_EXERCISE OBJECTIVE_. Instruction for the entries that follow: retype exactly the lines from the line with "con %s possiamo" to the line with "ACTION IN NEXT", both included, and omit all others.

_INPUT FOR THIS TASK_.
******************************
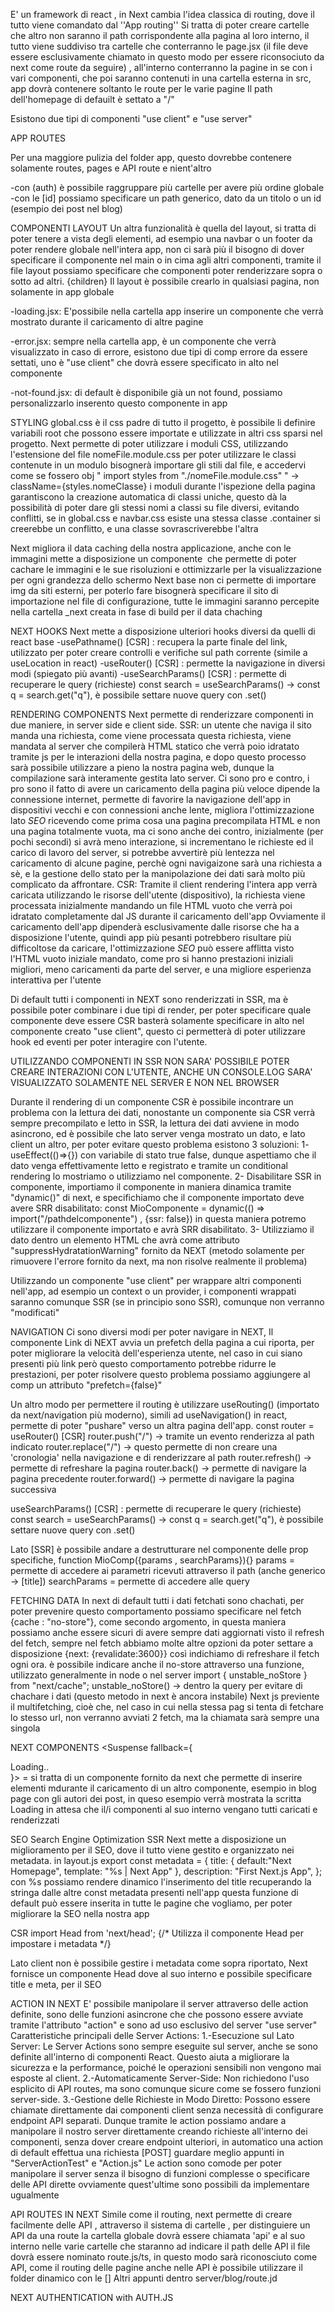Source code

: E' un framework di react , in Next cambia l'idea classica di routing, dove il tutto viene comandato dal ''App routing''
Si tratta di poter creare cartelle che altro non saranno il path corrispondente alla pagina al loro interno, il tutto viene 
suddiviso tra cartelle che conterranno le page.jsx (il file deve essere esclusivamente chiamato in questo modo per essere riconsociuto da next come route da seguire) , all'interno conterranno la pagine in se con i vari componenti, che poi saranno
contenuti in una cartella esterna in src, app dovrà contenere soltanto le route per le varie pagine
Il path dell'homepage di defauilt è settato a "/"

Esistono due tipi di componenti "use client" e "use server"

APP ROUTES

Per una maggiore pulizia del folder app, questo dovrebbe contenere solamente routes, pages e API route e nient'altro

-con (auth) è possibile raggruppare più cartelle per avere più ordine globale
-con le [id] possiamo specificare un path generico, dato da un titolo o un id (esempio dei post nel blog)

COMPONENTI LAYOUT
Un altra funzionalità è quella del layout, si tratta di poter tenere a vista degli elementi, ad esempio una navbar o un footer da poter rendere globale nell'intera app, non ci sarà più il bisogno di dover specificare il componente nel main o in cima agli altri componenti, tramite il file layout possiamo specificare che componenti poter renderizzare sopra o sotto ad altri. {children}
Il layout è possibile crearlo in qualsiasi pagina, non solamente in app globale

-loading.jsx: E'possibile nella cartella app inserire un componente che verrà mostrato durante il caricamento di altre pagine

-error.jsx: sempre nella cartella app, è un componente che verrà visualizzato in caso di errore, esistono due tipi di comp errore
da essere settati, uno è "use client" che dovrà essere specificato in alto nel componente

-not-found.jsx: di default è disponibile già un not found, possiamo personalizzarlo inserento questo componente in app  

STYLING
global.css è il css padre di tutto il progetto, è possibile li definire variabili root che possono essere importate e utilizzate 
in altri css sparsi nel progetto.
Next permette di poter utilizzare i moduli CSS, utilizzando l'estensione del file nomeFile.module.css
per poter utilizzare le classi contenute in un modulo bisognerà importare gli stili dal file, e accedervi come se fossero obj
" import styles from "./nomeFile.module.css" " -> className={styles.nomeClasse}
i moduli durante l'ispezione della pagina garantiscono la creazione automatica di classi uniche, questo dà la possibilità di poter
dare gli stessi nomi a classi su file diversi, evitando conflitti, se in global.css e navbar.css esiste una stessa classe 
.container si creerebbe un conflitto, e una classe sovrascriverebbe l'altra

Next migliora il data caching della nostra applicazione, anche con le immagini mette a disposizione un componente <Image/> che permette di poter cachare le immagini e le sue risoluzioni e ottimizzarle per la visualizzazione per ogni grandezza dello schermo
Next base non ci permette di importare img da siti esterni, per poterlo fare bisognerà specificare il sito di importazione nel file di configurazione, tutte le immagini saranno percepite nella cartella _next creata in fase di build per il data chaching

NEXT HOOKS
Next mette a disposizione ulteriori hooks diversi da quelli di react base
-usePathname() [CSR] : recupera la parte finale del link, utilizzato per poter creare controlli e verifiche sul path corrente (simile a useLocation in react)
-useRouter() [CSR] : permette la navigazione in diversi modi (spiegato più avanti)
-useSearchParams() [CSR] : permette di recuperare le query (richieste)
const search = useSearchParams() -> const q = search.get("q"),  è possibile settare nuove query con .set()

RENDERING COMPONENTS
Next permette di renderizzare componenti in due maniere, in server side e client side.
SSR: un utente che naviga il sito manda una richiesta, come viene processata questa richiesta, viene mandata al server che 
    compilerà HTML statico che verrà poio idratato tramite js per le interazioni della nostra pagina, e dopo questo processo
    sarà possibile utilizzare a pieno la nostra pagina web, dunque la compilazione sarà interamente gestita lato server.
    Ci sono pro e contro, i pro sono il fatto di avere un caricamento della pagina più veloce dipende la connessione internet,
    permette di favorire la navigazione dell'app in dispositivi vecchi e con connessioni anche lente, migliora l'ottimizzazione lato *SEO* ricevendo come prima cosa una pagina precompilata HTML e non una pagina totalmente vuota, ma ci sono anche dei contro, inizialmente (per pochi secondi) si avrà meno interazione, si incrementano le richieste ed il carico di lavoro del server, si potrebbe avvertirè più lentezza nel caricamento di alcune pagine, perchè ogni navigaizone sarà una richiesta a sè, e la gestione dello stato per la manipolazione dei dati sarà molto più complicato da affrontare.
CSR: Tramite il client rendering l'intera app verrà caricata utilizzando le risorse dell'utente (dispositivo), la richiesta viene
    processata inizialmente mandando un file HTML vuoto che verrà poi idratato completamente dal JS durante il caricamento dell'app
    Ovviamente il caricamento dell'app dipenderà esclusivamente dalle risorse che ha a disposizione l'utente, quindi app più pesanti potrebbero risultare più difficoltose da caricare, l'ottimizzazione *SEO* può essere afflitta visto l'HTML vuoto iniziale mandato, come pro si hanno prestazioni iniziali migliori, meno caricamenti da parte del server, e una migliore esperienza interattiva per l'utente

Di default tutti i componenti in NEXT sono renderizzati in SSR, ma è possibile poter combinare i due tipi di render, per poter specificare quale componente deve essere CSR basterà solamente specificare in alto nel componente creato "use client", questo ci permetterà di poter utilizzare hook ed eventi per poter interagire con l'utente. 

UTILIZZANDO COMPONENTI IN SSR NON SARA' POSSIBILE POTER CREARE INTERAZIONI CON L'UTENTE, ANCHE UN CONSOLE.LOG SARA' VISUALIZZATO SOLAMENTE NEL SERVER E NON NEL BROWSER

Durante il rendering di un componente CSR è possibile incontrare un problema con la lettura dei dati, nonostante un componente sia CSR verrà sempre precompilato e letto in SSR, la lettura dei dati avviene in modo asincrono, ed è possibile che lato server venga mostrato un dato, e lato client un altro, per poter evitare questo problema esistono 3 soluzioni:
1- useEffect(()=>{}) con variabile di stato true false, dunque aspettiamo che il dato venga effettivamente letto e registrato e
    tramite un conditional rendering lo mostriamo o utilizziamo nel componente.
2- Disabilitare SSR in componente, importiamo il componente in maniera dinamica tramite "dynamic()" di next, e specifichiamo che
    il componente importato deve avere SRR disabilitato:
    const MioComponente = dynamic(() => import("/pathdelcomponente") , {ssr: false})
    in questa maniera potremo utilizzare il componente importato e avrà SRR disabilitato.
3- Utilizziamo il dato dentro un elemento HTML che avrà come attributo "suppressHydratationWarning" fornito da NEXT
    (metodo solamente per rimuovere l'errore fornito da next, ma non risolve realmente il problema)

Utilizzando un componente "use client" per wrappare altri componenti nell'app, ad esempio un context o un provider, i componenti wrappati saranno comunque SSR (se in principio sono SSR), comunque non verranno "modificati"

NAVIGATION
Ci sono diversi modi per poter navigare in NEXT,
Il componente Link di NEXT avvia un prefetch della pagina a cui riporta, per poter migliorare la velocità dell'esperienza utente, nel caso in cui siano presenti più link però questo comportamento potrebbe ridurre le prestazioni, per poter risolvere questo problema possiamo aggiungere al comp un attributo "prefetch={false}"

Un altro modo per permettere il routing è utilizzare useRouting() (importato da next/navigation più moderno), simili ad useNavigation() in react, permette di poter "pushare" verso un altra pagina dell'app. 
const router = useRouter() [CSR]
router.push("/") -> tramite un evento renderizza al path indicato 
router.replace("/") -> questo permette di non creare una 'cronologia' nella navigazione e di renderizzare al path
router.refresh() -> permette di refreshare la pagina 
router.back() -> permette di navigare la pagina precedente
router.forward() -> permette di navigare la pagina successiva

useSearchParams() [CSR] : permette di recuperare le query (richieste)
const search = useSearchParams() -> const q = search.get("q"),  è possibile settare nuove query con .set()

Lato [SSR] è possibile andare a destrutturare nel componente delle prop specifiche, function MioComp({params , searchParams}){}
params = permette di accedere ai parametri ricevuti attraverso il path (anche generico -> [title])
searchParams = permette di accedere alle query 

FETCHING DATA
In next di default tutti i dati fetchati sono chachati, per poter prevenire questo comportamento possiamo specificare
nel fetch {cache : "no-store"}, come secondo argomento, in questa maniera possiamo anche essere sicuri di avere sempre dati
aggiornati visto il refresh del fetch, sempre nel fetch abbiamo molte altre opzioni da poter settare a disposizione
{next: {revalidate:3600}} così indichiamo di refreshare il fetch ogni ora.
è possibile indicare anche il no-store attraverso una funzione, utilizzato generalmente in node o nel server
import { unstable_noStore } from "next/cache"; unstable_noStore() -> dentro la query per evitare di chachare i dati
(questo metodo in next è ancora instabile)
Next js previente il multifetching, cioè che, nel caso in cui nella stessa pag si tenta di fetchare lo stesso url, non verranno avviati 2 fetch, ma la chiamata sarà sempre una singola

NEXT COMPONENTS
<Suspense fallback={<div>Loading..</div>}>
    <Altro div>
</Suspense> = si tratta di un componente fornito da next che permette di inserire elementi mdurante il caricamento di un altro componente, esempio in blog page con gli autori dei post, in queso esempio verrà mostrata la scritta Loading in attesa che il/i componenti al suo interno vengano tutti caricati e renderizzati

SEO Search Engine Optimization
SSR
Next mette a disposizione un miglioramento per il SEO, dove il tutto viene gestito e organizzato nei metadata.
in layout.js
export const metadata = {
    title: {
        default:"Next Homepage",
        template: "%s | Next App"
    },
    description: "First Next.js App",
};
con %s possiamo rendere dinamico l'inserimento del title recuperando la stringa dalle altre const metadata presenti nell'app
questa funzione di default può essere inserita in tutte le pagine che vogliamo, per poter migliorare la SEO nella nostra app

CSR
import Head from 'next/head';
{/* Utilizza il componente Head per impostare i metadata */}
<Head>
  <title>{metadata.title}</title>
  <meta name="description" content={metadata.description} />
</Head>
Lato client non è possibile gestire i metadata come sopra riportato, Next fornisce un componente Head dove al suo interno e possibile specificare title e meta, per il SEO 

ACTION IN NEXT
E' possibile manipolare il server attraverso delle action definite, sono delle funzioni asincrone che che possono essere avviate tramite l'attributo "action" e sono ad uso esclusivo del server "use server"
Caratteristiche principali delle Server Actions:
1.-Esecuzione sul Lato Server: Le Server Actions sono sempre eseguite sul server, anche se sono definite all'interno di componenti
React. Questo aiuta a migliorare la sicurezza e la performance, poiché le operazioni sensibili non vengono mai esposte al client.
2.-Automaticamente Server-Side: Non richiedono l'uso esplicito di API routes, ma sono comunque sicure come se fossero funzioni server-side.
3.-Gestione delle Richieste in Modo Diretto: Possono essere chiamate direttamente dai componenti client senza necessità di configurare endpoint API separati.
Dunque tramite le action possiamo andare a manipolare il nostro server direttamente creando richieste all'interno dei componenti, senza dover creare endpoint ulteriori, in automatico una action di default effettua una richiesta [POST]
guardare meglio appunti in "ServerActionTest" e "Action.js"
Le action sono comode per poter manipolare il server senza il bisogno di funzioni complesse o specificare delle API dirette
ovviamente quest'ultime sono possibili da implementare ugualmente

API ROUTES IN NEXT
Simile come il routing, next permette di creare facilmente delle API , attraverso il sistema di cartelle , per distinguiere un API da una route la cartella globale dovrà essere chiamata 'api' e al suo interno nelle varie cartelle che staranno ad indicare il path delle API il file dovrà essere nominato route.js/ts, in questo modo sarà riconosciuto come API, come il routing delle pagine anche nelle API è possibile utilizzare il folder dinamico con le []
Altri appunti dentro server/blog/route.jd

NEXT AUTHENTICATION with AUTH.JS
******************************
_EXERCISE ANSWER_.
con %s possiamo rendere dinamico l'inserimento del title recuperando la stringa dalle altre const metadata presenti nell'app
questa funzione di default può essere inserita in tutte le pagine che vogliamo, per poter migliorare la SEO nella nostra app

CSR
import Head from 'next/head';
{/* Utilizza il componente Head per impostare i metadata */}
<Head>
  <title>{metadata.title}</title>
  <meta name="description" content={metadata.description} />
</Head>
Lato client non è possibile gestire i metadata come sopra riportato, Next fornisce un componente Head dove al suo interno e possibile specificare title e meta, per il SEO 

ACTION IN NEXT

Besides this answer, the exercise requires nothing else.